The adjustment of the description prompt was not the only modification we tried to mitigate the position issue. One of our key assumptions was that the Decider LLM would benefit from a memory system. If the overall system could learn the way, the confusion regarding local position would become lessened. This did prove to be the case, with memory retrieval assisting the System overall, but occasionally leading to the repetition of “bad” practices and getting the System stuck in a loop. This was mitigated by creating memories, based on an evaluator, which would assess the situation to check if the Agent was closer to the Goal or not. 

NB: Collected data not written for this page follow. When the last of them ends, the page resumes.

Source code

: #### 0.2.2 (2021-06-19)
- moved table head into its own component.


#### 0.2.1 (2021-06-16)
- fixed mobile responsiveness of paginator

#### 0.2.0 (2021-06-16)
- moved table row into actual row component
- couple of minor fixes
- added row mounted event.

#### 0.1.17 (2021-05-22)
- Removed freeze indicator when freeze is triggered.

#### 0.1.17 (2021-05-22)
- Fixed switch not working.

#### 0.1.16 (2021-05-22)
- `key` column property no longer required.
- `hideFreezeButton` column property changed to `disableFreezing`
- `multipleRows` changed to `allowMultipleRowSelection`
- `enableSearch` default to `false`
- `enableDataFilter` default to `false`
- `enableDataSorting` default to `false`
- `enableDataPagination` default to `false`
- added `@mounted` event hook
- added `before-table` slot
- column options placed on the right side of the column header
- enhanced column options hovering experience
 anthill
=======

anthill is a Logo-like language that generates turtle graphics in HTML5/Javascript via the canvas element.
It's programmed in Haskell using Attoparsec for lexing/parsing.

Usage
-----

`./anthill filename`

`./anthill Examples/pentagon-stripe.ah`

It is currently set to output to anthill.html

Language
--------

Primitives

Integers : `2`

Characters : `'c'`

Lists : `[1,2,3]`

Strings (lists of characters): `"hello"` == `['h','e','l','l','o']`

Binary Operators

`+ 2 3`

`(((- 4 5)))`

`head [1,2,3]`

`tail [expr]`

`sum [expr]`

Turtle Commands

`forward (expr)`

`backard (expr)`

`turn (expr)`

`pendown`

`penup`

While these improvements helped, they did not solve the key issue. The threat of “Death by falling” did not seem to stick to the LLMs memories, the in-context nudging didn’t help detect a path better and the memory creation gave useful results, but none that could make the model truly “see”. This all became painfully clear when we gave the model a different way of understanding the world: graphs. By replacing the multimodal LLM processing images at the first step and giving the planner a map consisting of nodes (connected in an identical grid to the image), the system directly solved the problem. 

The Agent didn’t make a single mistake and headed straight for the goal in the most efficient path. The results using a graph in the “describer” were the same as directly following a standard graph pathfinding system. The model just wasn’t going to be able to interpret images in a way that allowed for navigation, at least not in its current state (as of GPT 4o). Due to the abstracted nature, the graph representation was ideal for navigating in a 2D space. Further investigation is needed as to whether vision models could be used in creating these graphs, but the solution would most likely involve segmenting the image grid into 1x1 squares and categorizing each for reliability.

Figure 4: Graph Representation of base scenario

4. Conclusion 

The consequences for an embodied system go beyond the issues with multimodality and  compositionality. The models themselves seem to not be capable of generating memories and choosing actions that take into account the well-being of the agent. There is no “fear of death”, no drive to learn other than simulated curiosity. This should impact how we approach embodiment and how we choose to represent stimuli. While we can assume that the model would benefit from further sensory data, we need to take into consideration that the model does not possess a drive for self-preservation or a strong “desire” for a goal, things which are frequently exploited  for intensive learning, as demonstrated famously by Pavlov in his respondent conditioning experiments.